**Directions:**
Which of the lines in the data below contain the string "language"? Copy each of them.

______________________________

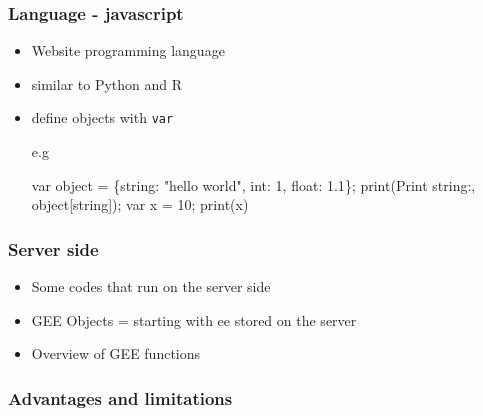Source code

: \documentclass[
  letterpaper,
  DIV=11,
  numbers=noendperiod]{scrreprt}
\newenvironment{Shaded}{\begin{snugshade}}{\end{snugshade}}
\newcommand{\DataTypeTok}[1]{\textcolor[rgb]{0.68,0.00,0.00}{#1}}
\newcommand{\DecValTok}[1]{\textcolor[rgb]{0.68,0.00,0.00}{#1}}
\newcommand{\FloatTok}[1]{\textcolor[rgb]{0.68,0.00,0.00}{#1}}
\newcommand{\FunctionTok}[1]{\textcolor[rgb]{0.28,0.35,0.67}{#1}}
\newcommand{\KeywordTok}[1]{\textcolor[rgb]{0.00,0.23,0.31}{#1}}
\newcommand{\NormalTok}[1]{\textcolor[rgb]{0.00,0.23,0.31}{#1}}
\newcommand{\OperatorTok}[1]{\textcolor[rgb]{0.37,0.37,0.37}{#1}}
\newcommand{\StringTok}[1]{\textcolor[rgb]{0.13,0.47,0.30}{#1}}
\providecommand{\tightlist}{%
  \setlength{\itemsep}{0pt}\setlength{\parskip}{0pt}}\usepackage{longtable,booktabs,array}
\begin{document}
\hypertarget{language---javascript}{%
\subsubsection{Language - javascript}\label{language---javascript}}

\begin{itemize}
\item
  Website programming language
\item
  similar to Python and R
\item
  define objects with \texttt{var}

  e.g

\begin{Shaded}
\begin{Highlighting}[]
\KeywordTok{var}\NormalTok{ object }\OperatorTok{=}\NormalTok{ \{}\DataTypeTok{string}\OperatorTok{:} \StringTok{"hello world"}\OperatorTok{,} \DataTypeTok{int}\OperatorTok{:} \DecValTok{1}\OperatorTok{,} \DataTypeTok{float}\OperatorTok{:} \FloatTok{1.1}\NormalTok{\}}\OperatorTok{;}
\FunctionTok{print}\NormalTok{(}\StringTok{\textquotesingle{}Print string:\textquotesingle{}}\OperatorTok{,}\NormalTok{ object[}\StringTok{\textquotesingle{}string\textquotesingle{}}\NormalTok{])}\OperatorTok{;}
\KeywordTok{var}\NormalTok{ x }\OperatorTok{=} \DecValTok{10}\OperatorTok{;}
\FunctionTok{print}\NormalTok{(x)}
\end{Highlighting}
\end{Shaded}
\end{itemize}

\hypertarget{server-side}{%
\subsubsection{Server side}\label{server-side}}

\begin{itemize}
\tightlist
\item
  Some codes that run on the server side
\item
  GEE Objects = starting with ee stored on the server
\item
  Overview of GEE functions
\end{itemize}

\hypertarget{advantages-and-limitations}{%
\subsubsection{Advantages and
limitations}\label{advantages-and-limitations}}
\end{document}
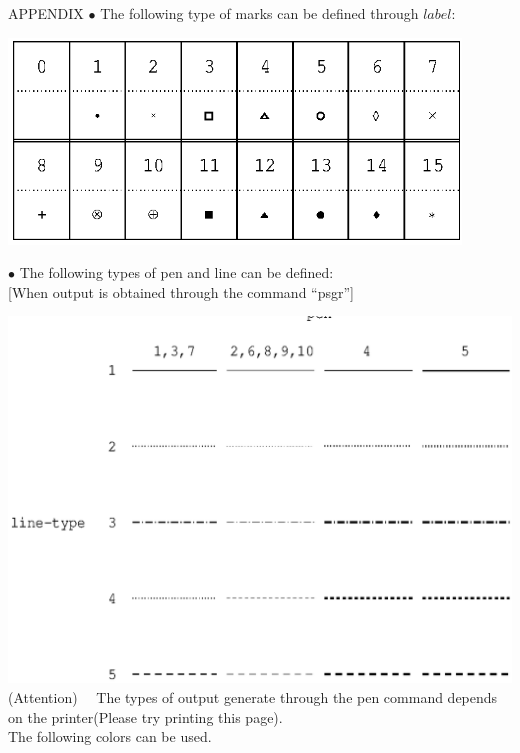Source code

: \begin{qsection}{APPENDIX}
{\large \hspace{-1.5ex}$\bullet$
The following type of marks can be defined through $label$:}

\begin{center}
\leavevmode
\includegraphics[width=12cm]{fig/mark.eps} \\
\end{center}


{\large \hspace{-1.5ex}$\bullet$
The following types of pen and line can be defined:}\\
\hspace{3mm}[When output is obtained through the command ``psgr'']

\leavevmode
\includegraphics{fig/pen-line.eps} \\

(Attention)~~ The types of output generate through the pen command
depends on the printer(Please try printing this page).
\\
The following colors can be used.\\


\end{qsection}
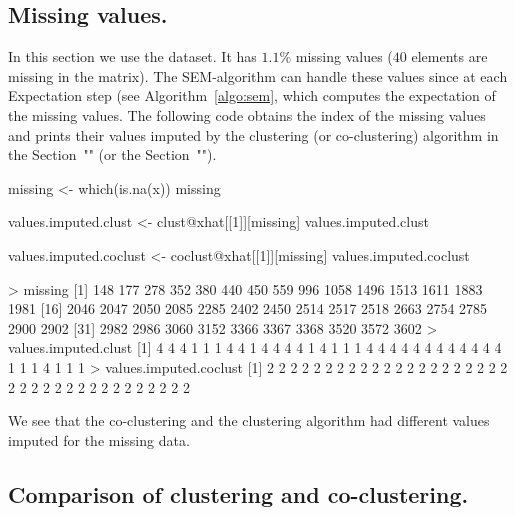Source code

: \subsection{Missing values.}
In this section we use the  dataset. It has $1.1\%$ missing values ($40$ elements are missing in the matrix). The SEM-algorithm can handle these values since at each Expectation step (see Algorithm~\ref{algo:sem}, which computes the expectation of the missing values. The following code obtains the index of the missing values and prints their values imputed by the clustering (or co-clustering) algorithm in the Section~"" (or the Section~"").
\begin{example}
missing <- which(is.na(x))
missing

values.imputed.clust <- clust@xhat[[1]][missing]
values.imputed.clust

values.imputed.coclust <- coclust@xhat[[1]][missing]
values.imputed.coclust
\end{example}
\begin{example}
> missing
 [1]  148  177  278  352  380  440  450  559  996 1058 1496 1513 1611 1883 1981
[16] 2046 2047 2050 2085 2285 2402 2450 2514 2517 2518 2663 2754 2785 2900 2902
[31] 2982 2986 3060 3152 3366 3367 3368 3520 3572 3602
> values.imputed.clust
 [1] 4 4 4 1 1 1 4 4 1 4 4 4 4 1 4 1 1 1 4 4 4 4 4 4 4 4 4 4 4 4 1 1 1 4 1 1 1
> values.imputed.coclust
 [1] 2 2 2 2 2 2 2 2 2 2 2 2 2 2 2 2 2 2 2 2 2 2 2 2 2 2 2 2 2 2 2 2 2 2 2 2 2
\end{example}

We see that the co-clustering and the clustering algorithm had different values imputed for the missing data.


\subsection{Comparison of clustering and co-clustering.}

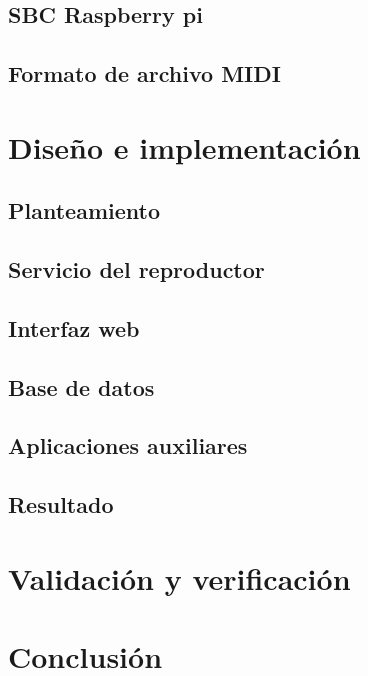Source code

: \documentclass[10pt,a4paper]{article}
\begin{document}
	\subsection{SBC Raspberry pi}
	
	\subsection{Formato de archivo MIDI}
	
	
	\section{Diseño e implementación}
	
	\subsection{Planteamiento}
	
	\subsection{Servicio del reproductor}
	
	\subsection{Interfaz web}
	
	\subsection{Base de datos}
	
	\subsection{Aplicaciones auxiliares}
	
	\subsection{Resultado}
	
	
	\section{Validación y verificación}
	
	
	\section{Conclusión}
\end{document}
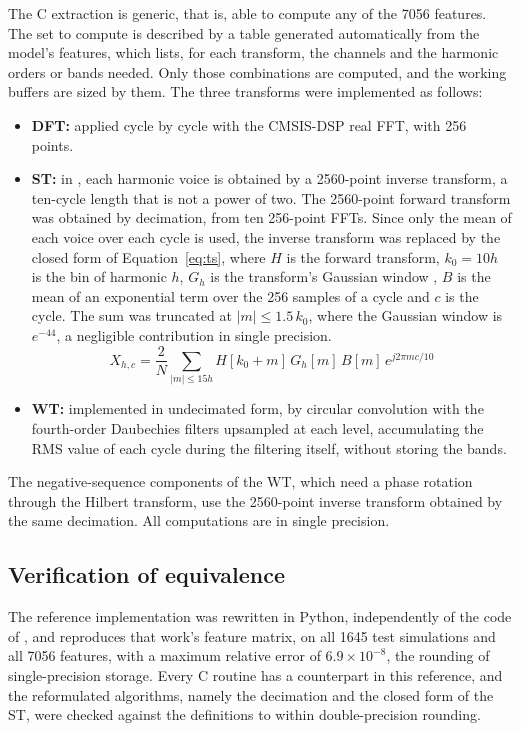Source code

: \documentclass[11pt,a4paper]{article}
\begin{document}
The C extraction is generic, that is, able to compute any of the 7056 features. The set to compute is described by a table generated automatically from the model's features, which lists, for each transform, the channels and the harmonic orders or bands needed. Only those combinations are computed, and the working buffers are sized by them. The three transforms were implemented as follows:
\begin{itemize}
    \item \textbf{DFT:} applied cycle by cycle with the CMSIS-DSP real FFT, with 256 points.
    \item \textbf{ST:} in \citet{martins_tcc_en}, each harmonic voice is obtained by a 2560-point inverse transform, a ten-cycle length that is not a power of two. The 2560-point forward transform was obtained by decimation, from ten 256-point FFTs. Since only the mean of each voice over each cycle is used, the inverse transform was replaced by the closed form of Equation~\eqref{eq:ts}, where $H$ is the forward transform, $k_0 = 10h$ is the bin of harmonic $h$, $G_h$ is the transform's Gaussian window \citep{[54]}, $B$ is the mean of an exponential term over the 256 samples of a cycle and $c$ is the cycle. The sum was truncated at $|m| \leq 1.5\,k_0$, where the Gaussian window is $e^{-44}$, a negligible contribution in single precision.
    \begin{equation}
        X_{h,c} = \frac{2}{N} \sum_{|m| \leq 15h} H[k_0 + m]\, G_h[m]\, B[m]\, e^{j 2\pi m c / 10}
        \label{eq:ts}
    \end{equation}
    \item \textbf{WT:} implemented in undecimated form, by circular convolution with the fourth-order Daubechies filters upsampled at each level, accumulating the RMS value of each cycle during the filtering itself, without storing the bands.
\end{itemize}

The negative-sequence components of the WT, which need a phase rotation through the Hilbert transform, use the 2560-point inverse transform obtained by the same decimation. All computations are in single precision.

\subsection{Verification of equivalence}
\label{sec:verification}
The reference implementation was rewritten in Python, independently of the code of \citet{martins_tcc_en}, and reproduces that work's feature matrix, on all 1645 test simulations and all 7056 features, with a maximum relative error of $6.9 \times 10^{-8}$, the rounding of single-precision storage. Every C routine has a counterpart in this reference, and the reformulated algorithms, namely the decimation and the closed form of the ST, were checked against the definitions to within double-precision rounding.
\end{document}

______________________________

**Answer to this task:**
\hypertarget{language---javascript}{%
\subsubsection{Language - javascript}\label{language---javascript}}
  Website programming language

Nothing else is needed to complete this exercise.